THE National University of Singapore (NUS) has begun talks with top liberal arts colleges in the United States and expects to identify a suitable partner by next year.

NUS, which has been chosen to explore the possibility of setting up a new liberal arts college with an annual intake of up to 250 students, announced this on Friday at the close of a three-day meeting by the International Academic Advisory Panel (IAAP).

The US colleges which NUS officials have visited or contacted include Williams College, which is ranked No.1, Pomona, Mckenna and Harvey Mudd Colleges which are under the Claremont Group, and the Swarthmore College under the Tri-College Consortium.

NUS senior deputy president Tan Chorh Chuan said these colleges have also indicated interest in furthering talks with NUS, to discuss what model the liberal arts college here might adopt.
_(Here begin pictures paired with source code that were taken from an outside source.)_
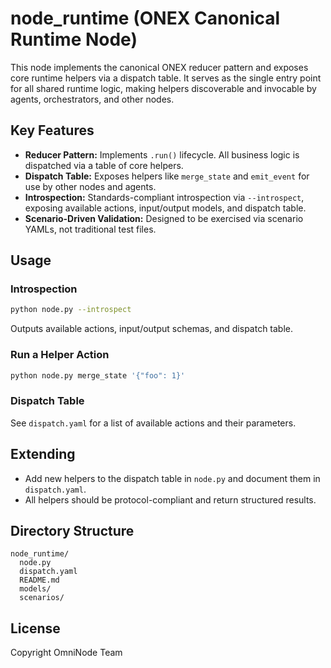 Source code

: # node_runtime (ONEX Canonical Runtime Node)

This node implements the canonical ONEX reducer pattern and exposes core runtime helpers via a dispatch table. It serves as the single entry point for all shared runtime logic, making helpers discoverable and invocable by agents, orchestrators, and other nodes.

## Key Features
- **Reducer Pattern:** Implements `.run()` lifecycle. All business logic is dispatched via a table of core helpers.
- **Dispatch Table:** Exposes helpers like `merge_state` and `emit_event` for use by other nodes and agents.
- **Introspection:** Standards-compliant introspection via `--introspect`, exposing available actions, input/output models, and dispatch table.
- **Scenario-Driven Validation:** Designed to be exercised via scenario YAMLs, not traditional test files.

## Usage

### Introspection
```bash
python node.py --introspect
```
Outputs available actions, input/output schemas, and dispatch table.

### Run a Helper Action
```bash
python node.py merge_state '{"foo": 1}'
```

### Dispatch Table
See `dispatch.yaml` for a list of available actions and their parameters.

## Extending
- Add new helpers to the dispatch table in `node.py` and document them in `dispatch.yaml`.
- All helpers should be protocol-compliant and return structured results.

## Directory Structure
```
node_runtime/
  node.py
  dispatch.yaml
  README.md
  models/
  scenarios/
```

## License
Copyright OmniNode Team
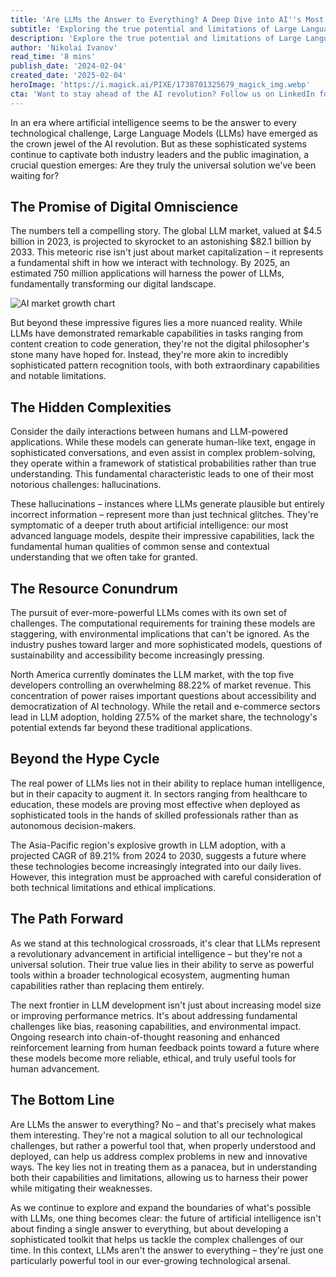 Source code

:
```yaml
---
title: 'Are LLMs the Answer to Everything? A Deep Dive into AI''s Most Powerful Tool'
subtitle: 'Exploring the true potential and limitations of Large Language Models in modern technology'
description: 'Explore the true potential and limitations of Large Language Models as we delve into their impressive capabilities, market growth, and the challenges they face. From a $4.5 billion market to projected $82.1 billion by 2033, discover how LLMs are reshaping our technological landscape while grappling with issues of hallucinations, resource consumption, and ethical considerations.'
author: 'Nikolai Ivanov'
read_time: '8 mins'
publish_date: '2024-02-04'
created_date: '2025-02-04'
heroImage: 'https://i.magick.ai/PIXE/1738701325679_magick_img.webp'
cta: 'Want to stay ahead of the AI revolution? Follow us on LinkedIn for daily insights into the evolving world of Large Language Models and artificial intelligence. Join our community of tech enthusiasts and industry leaders shaping the future of AI technology.'
---
```


In an era where artificial intelligence seems to be the answer to every technological challenge, Large Language Models (LLMs) have emerged as the crown jewel of the AI revolution. But as these sophisticated systems continue to captivate both industry leaders and the public imagination, a crucial question emerges: Are they truly the universal solution we've been waiting for?

## The Promise of Digital Omniscience

The numbers tell a compelling story. The global LLM market, valued at $4.5 billion in 2023, is projected to skyrocket to an astonishing $82.1 billion by 2033. This meteoric rise isn't just about market capitalization – it represents a fundamental shift in how we interact with technology. By 2025, an estimated 750 million applications will harness the power of LLMs, fundamentally transforming our digital landscape.

![AI market growth chart](https://i.magick.ai/PIXE/1738701325682_magick_img.webp)

But beyond these impressive figures lies a more nuanced reality. While LLMs have demonstrated remarkable capabilities in tasks ranging from content creation to code generation, they're not the digital philosopher's stone many have hoped for. Instead, they're more akin to incredibly sophisticated pattern recognition tools, with both extraordinary capabilities and notable limitations.

## The Hidden Complexities

Consider the daily interactions between humans and LLM-powered applications. While these models can generate human-like text, engage in sophisticated conversations, and even assist in complex problem-solving, they operate within a framework of statistical probabilities rather than true understanding. This fundamental characteristic leads to one of their most notorious challenges: hallucinations.

These hallucinations – instances where LLMs generate plausible but entirely incorrect information – represent more than just technical glitches. They're symptomatic of a deeper truth about artificial intelligence: our most advanced language models, despite their impressive capabilities, lack the fundamental human qualities of common sense and contextual understanding that we often take for granted.

## The Resource Conundrum

The pursuit of ever-more-powerful LLMs comes with its own set of challenges. The computational requirements for training these models are staggering, with environmental implications that can't be ignored. As the industry pushes toward larger and more sophisticated models, questions of sustainability and accessibility become increasingly pressing.

North America currently dominates the LLM market, with the top five developers controlling an overwhelming 88.22% of market revenue. This concentration of power raises important questions about accessibility and democratization of AI technology. While the retail and e-commerce sectors lead in LLM adoption, holding 27.5% of the market share, the technology's potential extends far beyond these traditional applications.

## Beyond the Hype Cycle

The real power of LLMs lies not in their ability to replace human intelligence, but in their capacity to augment it. In sectors ranging from healthcare to education, these models are proving most effective when deployed as sophisticated tools in the hands of skilled professionals rather than as autonomous decision-makers.

The Asia-Pacific region's explosive growth in LLM adoption, with a projected CAGR of 89.21% from 2024 to 2030, suggests a future where these technologies become increasingly integrated into our daily lives. However, this integration must be approached with careful consideration of both technical limitations and ethical implications.

## The Path Forward

As we stand at this technological crossroads, it's clear that LLMs represent a revolutionary advancement in artificial intelligence – but they're not a universal solution. Their true value lies in their ability to serve as powerful tools within a broader technological ecosystem, augmenting human capabilities rather than replacing them entirely.

The next frontier in LLM development isn't just about increasing model size or improving performance metrics. It's about addressing fundamental challenges like bias, reasoning capabilities, and environmental impact. Ongoing research into chain-of-thought reasoning and enhanced reinforcement learning from human feedback points toward a future where these models become more reliable, ethical, and truly useful tools for human advancement.

## The Bottom Line

Are LLMs the answer to everything? No – and that's precisely what makes them interesting. They're not a magical solution to all our technological challenges, but rather a powerful tool that, when properly understood and deployed, can help us address complex problems in new and innovative ways. The key lies not in treating them as a panacea, but in understanding both their capabilities and limitations, allowing us to harness their power while mitigating their weaknesses.

As we continue to explore and expand the boundaries of what's possible with LLMs, one thing becomes clear: the future of artificial intelligence isn't about finding a single answer to everything, but about developing a sophisticated toolkit that helps us tackle the complex challenges of our time. In this context, LLMs aren't the answer to everything – they're just one particularly powerful tool in our ever-growing technological arsenal. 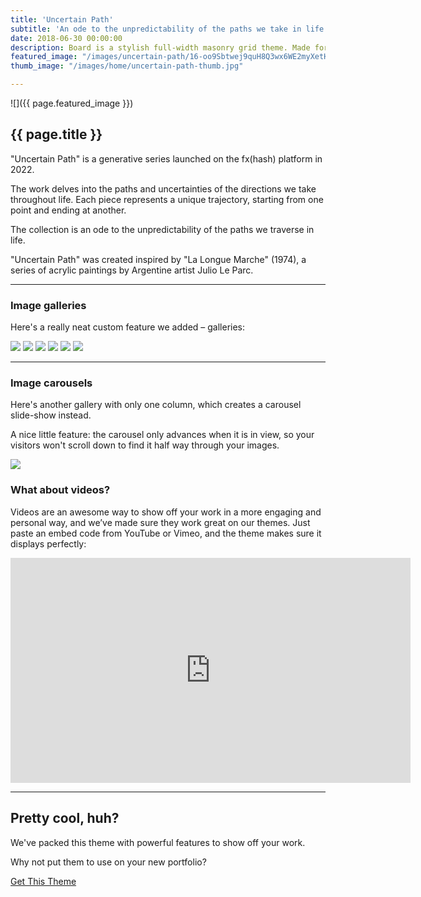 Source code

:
 ```yaml
---
title: 'Uncertain Path'
subtitle: 'An ode to the unpredictability of the paths we take in life.'
date: 2018-06-30 00:00:00
description: Board is a stylish full-width masonry grid theme. Made for designers, artists, photographers and developers to show off their best work.
featured_image: "/images/uncertain-path/16-oo9Sbtwej9quH8Q3wx6WE2myXetHc6Yk113NenABdjyQ1VWJLEh_1_1.png"
thumb_image: "/images/home/uncertain-path-thumb.jpg"

---
```


![]({{ page.featured_image }})

## {{ page.title }}



"Uncertain Path" is a generative series launched on the fx(hash) platform in 2022. 

The work delves into the paths and uncertainties of the directions we take throughout life. Each piece represents a unique trajectory, starting from one point and ending at another. 

The collection is an ode to the unpredictability of the paths we traverse in life. 

"Uncertain Path" was created inspired by "La Longue Marche" (1974), a series of acrylic paintings by Argentine artist Julio Le Parc.

---

### Image galleries

Here's a really neat custom feature we added – galleries:

<div class="gallery" data-columns="3">
	<img src="/images/uncertain-path/19-ooDweR8NFV7HVS9ARqVjH46cTV2u3DNSm1NdnrDK3yGYwDHkUpW_1_1.png">
	<img src="/images/uncertain-path/06-ooDSiCSqmZhkbdcvm3AH9xc21r5YAwEA1HuHKmTsHkWLutmJmgW_1_1.png">
	<img src="/images/uncertain-path/14-oohwAmWF6zzthfyjd19tTwvPcxybwKkRUFkYrSBVpPMhHi6ScLE_1_1.png">
	<img src="/images/uncertain-path/20-ookYcYDtJorDxtbofL1ZGQ6Y6LQqa6R9sx7fsL4gTN7UchDb7EM_1_1.png">
	<img src="/images/uncertain-path/27-oneHNAyV3T41Q9M6QCN9UVhJM1aZqAwM9wYawchqfPUvszTi194_1_1.png">
	<img src="/images/uncertain-path/16-oo9Sbtwej9quH8Q3wx6WE2myXetHc6Yk113NenABdjyQ1VWJLEh_1_1.png">
</div>

---

### Image carousels

Here's another gallery with only one column, which creates a carousel slide-show instead.

A nice little feature: the carousel only advances when it is in view, so your visitors won't scroll down to find it half way through your images.

<div class="gallery" data-columns="1">
	<img src="/images/uncertain-path/fxhash-c2p-uncertain-path.png">
</div>

### What about videos?

Videos are an awesome way to show off your work in a more engaging and personal way, and we’ve made sure they work great on our themes. Just paste an embed code from YouTube or Vimeo, and the theme makes sure it displays perfectly:

<iframe src="https://player.vimeo.com/video/107469489" width="640" height="360" frameborder="0" allowfullscreen></iframe>

---

## Pretty cool, huh?

We've packed this theme with powerful features to show off your work.

Why not put them to use on your new portfolio?

<a href="https://jekyllthemes.io/theme/board-portfolio-jekyll-theme" class="button button--large">Get This Theme</a>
Highlighting previous collaborations in NUS, he said the partnership could be modelled after its music conservatory, which had the help of the Peobody Institute in its set up, but now gives out NUS degrees, or could take the Duke-NUS Graduate Medical School's model which gives out degrees from both universities.

The IAAP, a high-level panel of top academics and industry leaders from around the world, said in its recommendations that establishing a liberal arts college is of 'strategic importance' to Singapore.

It met this week to discuss recommendations made by a committee looking into the expansion of the university sector.

Panel chairman Tony Tan said that the panel recognised the challenges in setting up a liberal arts college, for instance, funding and partnership.

In other recommendations, the panel endorsed the fourth university proposal, including its emphasis on interdisciplinary learning, entrepreneurship and proposed disciplines in design, engineering and business.

But it reiterated the need for the university to uphold the high quality of education in the university sector.

The IAAP was established in 1997 by MOE to advise Singapore's universities on major trends and directions in university education and the development of Singapore's tertiary sector as a whole.